What are the challenges Bangladesh will be facing?
After 2027 Bangladesh will see a reduction in the above-discussed facilities it enjoys as an LDC if it graduates officially in 2024. As such the special preferential treatment will decrease and DFQF access will be denied by many countries.
Estimates say that Bangladesh will face an additional 6.7% tariff which could result in the export loss of around $ 2.7 billion after it graduates from LDC. UNCTAD estimates that export of the country may fall by 5.5% to 7.5%.
One of the main concerns is that the graduation from LDC will almost double the amount of contribution of Bangladesh to different UN-related agencies and organizations. The concessionary financing will reduce by a large amount of Bangladesh as soon as it graduates from LDC.
Different aids will see a cut down in its amount. The special treatments and low-interest loans from multilateral agencies and IDA will not be available.
For being an LDC, Bangladesh enjoys funding for scholarship, fellowship, participating in special training programs and other workshops by different international organizations. Besides, for conducting research works and policy analysis it also gets support from various agencies and organizations. It is very likely that these benefits will be removed after graduation.
Failing to meet the challenges will result in Bangladesh lagging behind despite being on the path of development.
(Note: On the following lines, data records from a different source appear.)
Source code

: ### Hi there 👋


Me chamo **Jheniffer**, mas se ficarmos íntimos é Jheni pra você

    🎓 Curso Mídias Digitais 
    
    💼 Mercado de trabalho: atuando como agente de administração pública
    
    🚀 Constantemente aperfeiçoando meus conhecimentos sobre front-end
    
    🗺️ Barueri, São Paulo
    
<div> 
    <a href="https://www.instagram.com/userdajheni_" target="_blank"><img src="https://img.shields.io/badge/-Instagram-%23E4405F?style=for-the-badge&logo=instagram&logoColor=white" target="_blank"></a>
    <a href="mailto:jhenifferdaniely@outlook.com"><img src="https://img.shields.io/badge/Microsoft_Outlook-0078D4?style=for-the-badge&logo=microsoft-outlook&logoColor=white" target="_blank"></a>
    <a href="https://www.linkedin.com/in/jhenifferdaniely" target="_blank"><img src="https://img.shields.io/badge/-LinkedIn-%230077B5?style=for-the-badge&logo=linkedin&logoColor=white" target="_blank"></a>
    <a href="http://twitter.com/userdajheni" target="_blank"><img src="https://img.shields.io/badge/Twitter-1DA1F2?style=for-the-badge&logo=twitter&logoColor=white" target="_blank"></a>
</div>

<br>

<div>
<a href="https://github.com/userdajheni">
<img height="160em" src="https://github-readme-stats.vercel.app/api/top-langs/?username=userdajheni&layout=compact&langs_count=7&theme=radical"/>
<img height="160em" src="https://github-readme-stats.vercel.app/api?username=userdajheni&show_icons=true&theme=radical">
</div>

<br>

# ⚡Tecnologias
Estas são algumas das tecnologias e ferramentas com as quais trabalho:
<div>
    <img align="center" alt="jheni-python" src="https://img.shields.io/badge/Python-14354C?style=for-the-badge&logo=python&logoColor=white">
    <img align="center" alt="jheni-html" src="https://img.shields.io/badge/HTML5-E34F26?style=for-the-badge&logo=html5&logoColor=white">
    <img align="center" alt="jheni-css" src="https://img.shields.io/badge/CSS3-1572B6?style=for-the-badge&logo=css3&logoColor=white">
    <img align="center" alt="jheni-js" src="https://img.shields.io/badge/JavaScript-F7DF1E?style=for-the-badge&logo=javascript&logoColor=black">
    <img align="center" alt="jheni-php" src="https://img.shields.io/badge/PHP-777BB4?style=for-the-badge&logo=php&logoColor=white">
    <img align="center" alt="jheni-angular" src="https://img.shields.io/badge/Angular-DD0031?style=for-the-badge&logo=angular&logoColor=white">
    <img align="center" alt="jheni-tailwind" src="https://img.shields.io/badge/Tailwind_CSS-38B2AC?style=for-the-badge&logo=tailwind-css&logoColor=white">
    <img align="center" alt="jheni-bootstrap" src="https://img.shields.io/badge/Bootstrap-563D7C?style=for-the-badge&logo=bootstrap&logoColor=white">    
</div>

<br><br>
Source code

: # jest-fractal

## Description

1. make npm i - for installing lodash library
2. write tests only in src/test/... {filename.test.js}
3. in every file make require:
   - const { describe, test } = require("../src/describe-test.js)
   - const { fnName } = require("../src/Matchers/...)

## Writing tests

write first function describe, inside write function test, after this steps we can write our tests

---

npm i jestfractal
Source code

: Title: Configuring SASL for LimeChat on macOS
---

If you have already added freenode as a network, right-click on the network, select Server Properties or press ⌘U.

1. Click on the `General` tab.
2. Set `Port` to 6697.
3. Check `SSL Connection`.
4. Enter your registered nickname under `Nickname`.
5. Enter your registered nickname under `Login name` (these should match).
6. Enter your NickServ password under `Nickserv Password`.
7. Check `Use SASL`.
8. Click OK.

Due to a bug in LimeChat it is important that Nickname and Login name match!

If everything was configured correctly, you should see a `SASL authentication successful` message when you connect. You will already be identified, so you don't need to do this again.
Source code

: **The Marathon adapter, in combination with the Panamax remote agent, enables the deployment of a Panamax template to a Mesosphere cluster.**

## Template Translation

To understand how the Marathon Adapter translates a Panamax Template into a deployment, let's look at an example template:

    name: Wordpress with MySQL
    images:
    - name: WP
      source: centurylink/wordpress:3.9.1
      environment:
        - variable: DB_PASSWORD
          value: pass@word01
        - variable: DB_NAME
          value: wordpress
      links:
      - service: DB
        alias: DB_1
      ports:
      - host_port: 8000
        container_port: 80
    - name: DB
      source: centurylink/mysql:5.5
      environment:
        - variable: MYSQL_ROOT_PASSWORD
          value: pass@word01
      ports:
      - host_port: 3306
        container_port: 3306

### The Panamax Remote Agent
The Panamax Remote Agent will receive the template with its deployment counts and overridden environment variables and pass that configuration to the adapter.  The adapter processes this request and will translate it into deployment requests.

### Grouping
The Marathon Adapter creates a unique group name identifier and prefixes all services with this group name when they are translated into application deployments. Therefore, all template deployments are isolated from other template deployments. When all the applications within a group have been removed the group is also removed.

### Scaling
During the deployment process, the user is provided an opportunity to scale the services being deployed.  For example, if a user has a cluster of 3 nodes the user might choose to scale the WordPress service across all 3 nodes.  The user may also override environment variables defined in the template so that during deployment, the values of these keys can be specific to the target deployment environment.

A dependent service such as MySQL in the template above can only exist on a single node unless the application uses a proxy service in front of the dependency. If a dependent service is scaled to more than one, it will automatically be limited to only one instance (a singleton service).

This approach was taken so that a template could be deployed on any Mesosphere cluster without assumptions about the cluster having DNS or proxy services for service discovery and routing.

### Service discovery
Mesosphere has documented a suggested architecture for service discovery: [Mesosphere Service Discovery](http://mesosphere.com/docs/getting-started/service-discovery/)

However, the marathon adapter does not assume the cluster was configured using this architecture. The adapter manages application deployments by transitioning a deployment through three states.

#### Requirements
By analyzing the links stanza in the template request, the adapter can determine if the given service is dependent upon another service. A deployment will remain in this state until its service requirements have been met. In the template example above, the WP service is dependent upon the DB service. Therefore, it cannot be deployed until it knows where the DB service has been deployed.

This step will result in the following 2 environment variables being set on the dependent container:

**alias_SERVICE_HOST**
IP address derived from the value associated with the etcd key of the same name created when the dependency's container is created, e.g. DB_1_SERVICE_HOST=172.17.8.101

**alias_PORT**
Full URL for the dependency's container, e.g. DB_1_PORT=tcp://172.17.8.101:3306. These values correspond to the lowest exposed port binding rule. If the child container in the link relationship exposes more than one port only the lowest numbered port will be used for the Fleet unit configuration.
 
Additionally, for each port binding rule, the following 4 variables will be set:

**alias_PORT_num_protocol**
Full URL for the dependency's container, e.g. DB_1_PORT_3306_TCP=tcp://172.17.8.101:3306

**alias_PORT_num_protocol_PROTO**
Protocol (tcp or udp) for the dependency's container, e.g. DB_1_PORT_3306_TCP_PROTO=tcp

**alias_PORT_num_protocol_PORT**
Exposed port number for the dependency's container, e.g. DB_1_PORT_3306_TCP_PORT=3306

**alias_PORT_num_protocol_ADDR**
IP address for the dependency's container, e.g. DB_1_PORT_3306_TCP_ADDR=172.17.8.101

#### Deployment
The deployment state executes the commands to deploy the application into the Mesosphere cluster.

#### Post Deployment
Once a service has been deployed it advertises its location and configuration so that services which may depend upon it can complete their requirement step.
Dr. Selim Raihan, Executive Director of the South Asian Network of Economic Modeling (SANEM), emphasized on enhancing the capacity of the social infrastructure of Bangladesh to achieve desired growth rate. He said that otherwise, Bangladesh would fall into the ‘middle-income trap,’ a state where a number of countries are stuck in the lower-middle income status and are unable to move up.
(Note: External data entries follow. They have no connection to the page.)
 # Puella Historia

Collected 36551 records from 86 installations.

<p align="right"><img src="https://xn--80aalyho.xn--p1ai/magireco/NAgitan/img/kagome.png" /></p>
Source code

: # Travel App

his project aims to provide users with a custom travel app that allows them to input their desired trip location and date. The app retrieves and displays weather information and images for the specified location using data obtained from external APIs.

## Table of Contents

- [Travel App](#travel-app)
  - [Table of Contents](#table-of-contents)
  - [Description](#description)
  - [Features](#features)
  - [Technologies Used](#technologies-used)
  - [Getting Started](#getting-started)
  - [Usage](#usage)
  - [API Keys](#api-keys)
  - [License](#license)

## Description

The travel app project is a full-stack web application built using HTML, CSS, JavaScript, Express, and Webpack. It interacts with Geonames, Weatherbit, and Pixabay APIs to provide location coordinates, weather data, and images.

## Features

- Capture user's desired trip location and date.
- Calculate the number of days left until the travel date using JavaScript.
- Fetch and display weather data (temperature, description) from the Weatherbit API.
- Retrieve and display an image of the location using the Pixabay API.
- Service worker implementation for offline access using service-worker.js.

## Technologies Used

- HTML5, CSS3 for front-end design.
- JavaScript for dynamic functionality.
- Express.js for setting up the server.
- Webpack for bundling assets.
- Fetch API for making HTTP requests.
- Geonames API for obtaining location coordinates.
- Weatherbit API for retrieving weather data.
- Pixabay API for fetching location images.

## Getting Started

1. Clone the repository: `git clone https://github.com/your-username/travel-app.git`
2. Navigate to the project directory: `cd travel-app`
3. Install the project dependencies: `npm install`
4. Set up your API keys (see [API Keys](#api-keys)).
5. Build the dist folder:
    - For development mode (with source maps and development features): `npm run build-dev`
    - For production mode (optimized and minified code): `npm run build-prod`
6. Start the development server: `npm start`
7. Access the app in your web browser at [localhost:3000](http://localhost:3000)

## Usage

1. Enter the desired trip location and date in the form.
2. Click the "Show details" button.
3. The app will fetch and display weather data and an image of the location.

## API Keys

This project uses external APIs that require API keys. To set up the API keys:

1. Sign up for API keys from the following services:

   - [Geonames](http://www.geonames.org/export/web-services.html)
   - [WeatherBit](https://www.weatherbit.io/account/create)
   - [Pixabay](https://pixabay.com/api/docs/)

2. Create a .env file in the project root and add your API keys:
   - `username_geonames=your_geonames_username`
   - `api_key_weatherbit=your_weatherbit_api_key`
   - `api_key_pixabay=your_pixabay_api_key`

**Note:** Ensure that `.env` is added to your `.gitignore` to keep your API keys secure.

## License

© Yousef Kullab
Bangladesh foremost needs to diversify its export products. Bangladesh needs to increase its industrialization for increasing production and jobs.
Economics-Related Division of Bangladesh and relevant ministries should ensure the support to exporters and manufacturers after graduation from LDC. It is imperative for the country to mobilize domestic resources and enhance accessibility to financial services to promote private investment in new economic activities. There should be an inclusive and well regulated financial system which will promote savings.
There should be increased investments in quality education and vocational training to turn this bulk population into a resource. Youth population should utilize properly for a smooth transition.
Bangladesh needs to venture bilateral and regional agreements so that they can be utilized to implement various infrastructural projects. Exploring various non-LDC trade agreements is necessary to take advantage from all possible ways. Besides, the country also needs to enter into new negotiations regarding trade agreements to avoid MFN tariff rates. New emerging partners need to be explored for a smooth transition.
Capabilities of institutions and the bureaucratic system should be enhanced. Besides structural risks like high poverty, inequality and weak governance should be tackled effectively and immediately. Political turmoil, extremism, and risks related to climate change should be dealt with carefully. There should be increased effort to improve the technological sector of the country as well.